In a decision earlier this month, the United States District Court for the Southern District of New York, applying New York law, issued a ruling addressing the extent to which recovery of insurance proceeds bars the ability to seek damages from the tortfeasor causing the loss.  World Trade Center Properties LLC. et al. v. American Airlines, Inc. et al., --- F.Supp.2d ----, No. 08 Civ. 3722, 2012 WL 6115938 (S.D.N.Y., Dec. 5, 2012).

The Plaintiff in the case has a long-term lease in a building adjacent to the World Trade Center in Manhattan.  Its building collapsed after the north tower fell following the September 11th terrorists attacks.  Plaintiff subsequently recovered approximately $831 million from its insurer for the damage sustained and to cover costs for rebuilding, which it is required to do under its lease contract.  Plaintiff then sued the airlines which operated the hijacked flights, alleging that its building would have not been damaged but for the airlines’ negligence.  The airlines moved for summary judgment, contending that under New York’s collateral setoff rule, Plaintiff’s insurance recovery fully compensated it for any possible tort recovery against them.  Under this rule, a plaintiff who has been compensated for an economic loss by a collateral source, such as insurance, cannot recover compensation for that economic loss again from the tortfeasor.  N.Y. C.P.L.R. § 4545. 

However, “[r]eduction [in recovery] is authorized only when the collateral source payment represents reimbursement for a particular category of loss that corresponds to a category of loss for which damages were awarded.”  See Oden v.
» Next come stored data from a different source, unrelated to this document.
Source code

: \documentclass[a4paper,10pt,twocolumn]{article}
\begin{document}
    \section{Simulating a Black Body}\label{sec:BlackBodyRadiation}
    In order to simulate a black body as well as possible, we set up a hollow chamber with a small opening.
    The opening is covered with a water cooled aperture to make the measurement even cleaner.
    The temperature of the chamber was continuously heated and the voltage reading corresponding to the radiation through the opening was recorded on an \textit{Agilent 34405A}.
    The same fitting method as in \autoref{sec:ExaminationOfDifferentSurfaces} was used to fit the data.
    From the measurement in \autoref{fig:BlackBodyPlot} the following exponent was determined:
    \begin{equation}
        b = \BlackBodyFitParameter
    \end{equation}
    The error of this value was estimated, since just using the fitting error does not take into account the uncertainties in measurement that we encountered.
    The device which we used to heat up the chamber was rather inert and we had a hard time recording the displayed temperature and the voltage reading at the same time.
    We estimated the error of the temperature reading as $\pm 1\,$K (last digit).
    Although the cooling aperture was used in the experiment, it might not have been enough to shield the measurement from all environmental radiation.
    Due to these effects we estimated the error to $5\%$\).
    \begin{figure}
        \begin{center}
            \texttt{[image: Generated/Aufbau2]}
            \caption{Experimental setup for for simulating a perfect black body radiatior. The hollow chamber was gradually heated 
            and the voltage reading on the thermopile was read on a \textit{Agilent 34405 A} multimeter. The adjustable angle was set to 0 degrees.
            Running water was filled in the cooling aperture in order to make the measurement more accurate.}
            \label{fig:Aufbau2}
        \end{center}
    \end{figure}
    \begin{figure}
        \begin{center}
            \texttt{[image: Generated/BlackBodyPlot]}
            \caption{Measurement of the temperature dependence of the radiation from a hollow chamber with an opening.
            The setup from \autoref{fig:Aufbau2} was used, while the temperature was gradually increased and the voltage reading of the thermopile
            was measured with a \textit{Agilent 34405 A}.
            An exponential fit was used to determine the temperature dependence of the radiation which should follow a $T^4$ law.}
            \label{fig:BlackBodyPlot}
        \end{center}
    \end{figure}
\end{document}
Chemung County Indus. Dev. Agency, 87 N.Y.2d 81, 84 (N.Y.1995).  In responding to the airlines’ motion, Plaintiff argued that its insurance recovery does not offset the airlines’ potential tort liability because there is incomplete correspondence between the categories of insurance recovery and the categories of tort damage.  Specifically, Plaintiff claimed that the destruction of its building caused it to suffer a $959 million diminution in the fair market value of its leasehold and over $600 million in consequential damages and personal property losses, which it believes it is entitled to recover from the airlines.  On the other hand, the airlines argued that all of Plaintiff’s insurance recovery was for replacement costs and business interruption, and thus fully corresponds to the airlines’ potential tort liability. 

Considering these arguments, the court ultimately denied the airlines’ motion for summary judgment, concluding that whether there is correspondence between the categories of insurance recovery and tort damage presents factual issues requiring a trial.  In particular, the court noted that Plaintiff’s insurance recovery was not only compensation for lost property value, but also compensation for Plaintiff’s contractual obligation to rebuild the property.  The court explained, “Because Aviation Defendants are not liable in tort for [Plaintiff]’s contractual obligation to rebuild, [Plaintiff]’s insurance recovery does not perfectly correspond to Aviation Defendants' potential tort liability.”  The court ruled that the extent of the overlap between the Plaintiff’s insurance recovery and the damages it sought from the airlines could only be determined with further factual development.

This decision and others involving collateral setoff provisions provide a useful lesson for insurance practitioners.  Where the categories and amounts of insurance recovery are not clearly identified, policyholders may be able to recover both under their insurance policies and again from tortfeasors.